Saved data entries:
- - - - -

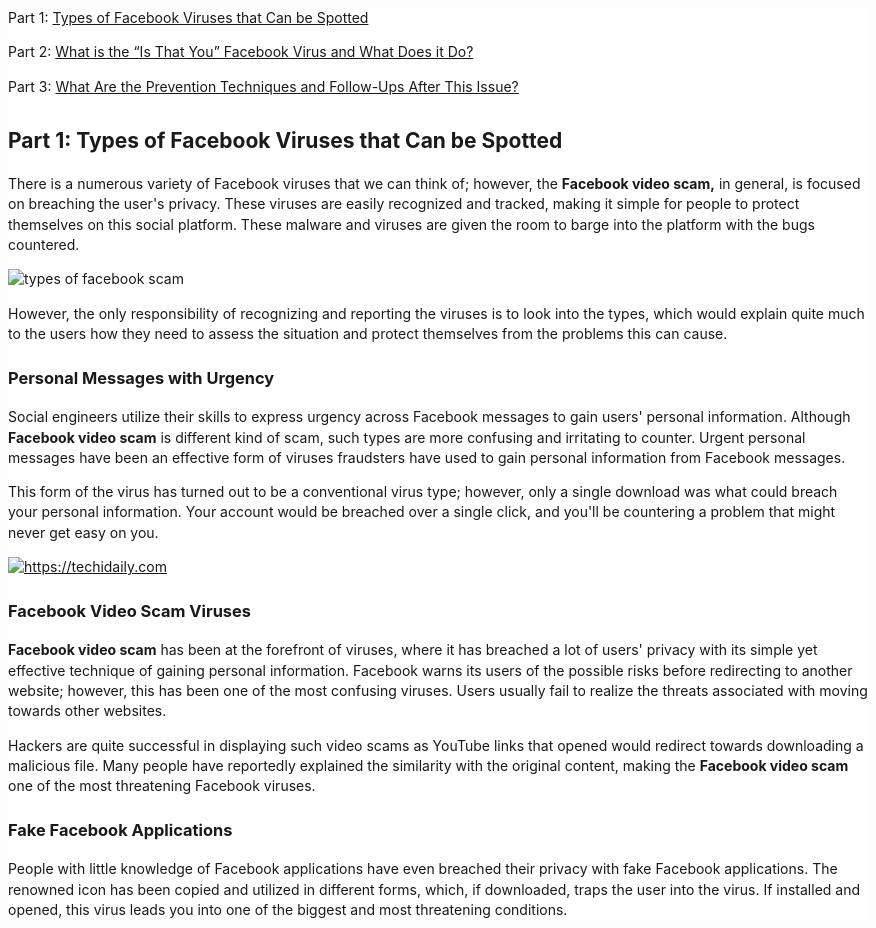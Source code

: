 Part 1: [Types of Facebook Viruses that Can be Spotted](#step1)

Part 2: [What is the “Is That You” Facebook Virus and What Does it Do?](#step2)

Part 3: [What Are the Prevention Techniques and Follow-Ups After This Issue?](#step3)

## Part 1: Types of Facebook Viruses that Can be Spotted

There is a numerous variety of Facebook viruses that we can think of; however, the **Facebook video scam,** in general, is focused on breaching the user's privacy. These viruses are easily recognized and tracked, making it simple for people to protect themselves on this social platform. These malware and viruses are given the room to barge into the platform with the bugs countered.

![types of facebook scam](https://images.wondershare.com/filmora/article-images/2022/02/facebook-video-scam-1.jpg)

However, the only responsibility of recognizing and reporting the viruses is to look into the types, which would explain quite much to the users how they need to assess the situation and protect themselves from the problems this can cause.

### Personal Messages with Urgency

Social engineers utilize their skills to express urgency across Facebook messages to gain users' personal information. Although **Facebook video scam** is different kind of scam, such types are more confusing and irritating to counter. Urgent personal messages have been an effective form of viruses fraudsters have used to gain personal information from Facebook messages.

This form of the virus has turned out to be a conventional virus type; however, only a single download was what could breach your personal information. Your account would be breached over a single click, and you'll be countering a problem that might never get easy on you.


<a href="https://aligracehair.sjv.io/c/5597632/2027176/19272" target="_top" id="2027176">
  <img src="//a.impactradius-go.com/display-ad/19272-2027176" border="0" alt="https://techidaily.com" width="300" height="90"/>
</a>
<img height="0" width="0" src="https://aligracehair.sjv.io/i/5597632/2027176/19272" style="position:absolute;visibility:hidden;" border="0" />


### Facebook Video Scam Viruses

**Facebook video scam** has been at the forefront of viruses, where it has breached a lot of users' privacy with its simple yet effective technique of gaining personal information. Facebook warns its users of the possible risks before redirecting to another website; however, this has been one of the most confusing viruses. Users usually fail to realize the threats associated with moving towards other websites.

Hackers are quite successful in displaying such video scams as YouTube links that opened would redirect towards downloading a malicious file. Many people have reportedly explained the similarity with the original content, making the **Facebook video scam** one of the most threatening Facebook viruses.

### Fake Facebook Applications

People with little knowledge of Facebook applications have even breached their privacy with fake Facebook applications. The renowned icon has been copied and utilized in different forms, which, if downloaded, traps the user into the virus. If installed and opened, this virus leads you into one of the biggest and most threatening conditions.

- - - - -

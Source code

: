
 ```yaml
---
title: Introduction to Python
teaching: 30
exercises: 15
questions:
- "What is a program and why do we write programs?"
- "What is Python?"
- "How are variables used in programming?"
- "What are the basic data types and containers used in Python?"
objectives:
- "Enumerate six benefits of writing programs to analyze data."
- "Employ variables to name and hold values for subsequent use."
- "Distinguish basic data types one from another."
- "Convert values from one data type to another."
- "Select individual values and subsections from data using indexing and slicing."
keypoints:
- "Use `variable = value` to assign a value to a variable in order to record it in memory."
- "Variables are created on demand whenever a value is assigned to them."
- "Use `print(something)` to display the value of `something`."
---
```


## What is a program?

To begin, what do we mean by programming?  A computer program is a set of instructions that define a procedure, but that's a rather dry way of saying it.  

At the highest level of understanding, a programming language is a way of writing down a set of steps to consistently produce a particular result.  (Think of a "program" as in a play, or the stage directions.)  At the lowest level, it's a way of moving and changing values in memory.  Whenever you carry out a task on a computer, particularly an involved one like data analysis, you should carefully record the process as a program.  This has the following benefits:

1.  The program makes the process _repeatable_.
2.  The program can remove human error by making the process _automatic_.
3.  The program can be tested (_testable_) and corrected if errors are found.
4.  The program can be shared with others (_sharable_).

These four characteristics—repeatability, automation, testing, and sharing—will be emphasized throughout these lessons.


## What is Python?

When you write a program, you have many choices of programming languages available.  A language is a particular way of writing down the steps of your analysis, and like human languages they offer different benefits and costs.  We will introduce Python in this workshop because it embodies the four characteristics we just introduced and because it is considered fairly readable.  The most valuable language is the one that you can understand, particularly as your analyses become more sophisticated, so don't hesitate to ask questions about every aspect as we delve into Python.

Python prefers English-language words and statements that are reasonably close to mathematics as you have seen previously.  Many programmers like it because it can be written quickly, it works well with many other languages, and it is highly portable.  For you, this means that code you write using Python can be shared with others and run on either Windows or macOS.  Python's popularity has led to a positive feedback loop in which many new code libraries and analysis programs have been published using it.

- - - - -

Extract from the records above the lines from the one containing "Hackers are quite" to the one containing "### Fake Facebook Applications", both lines included, exactly as they appear and with nothing else.

TASK ANSWER.
Hackers are quite successful in displaying such video scams as YouTube links that opened would redirect towards downloading a malicious file. Many people have reportedly explained the similarity with the original content, making the **Facebook video scam** one of the most threatening Facebook viruses.

### Fake Facebook Applications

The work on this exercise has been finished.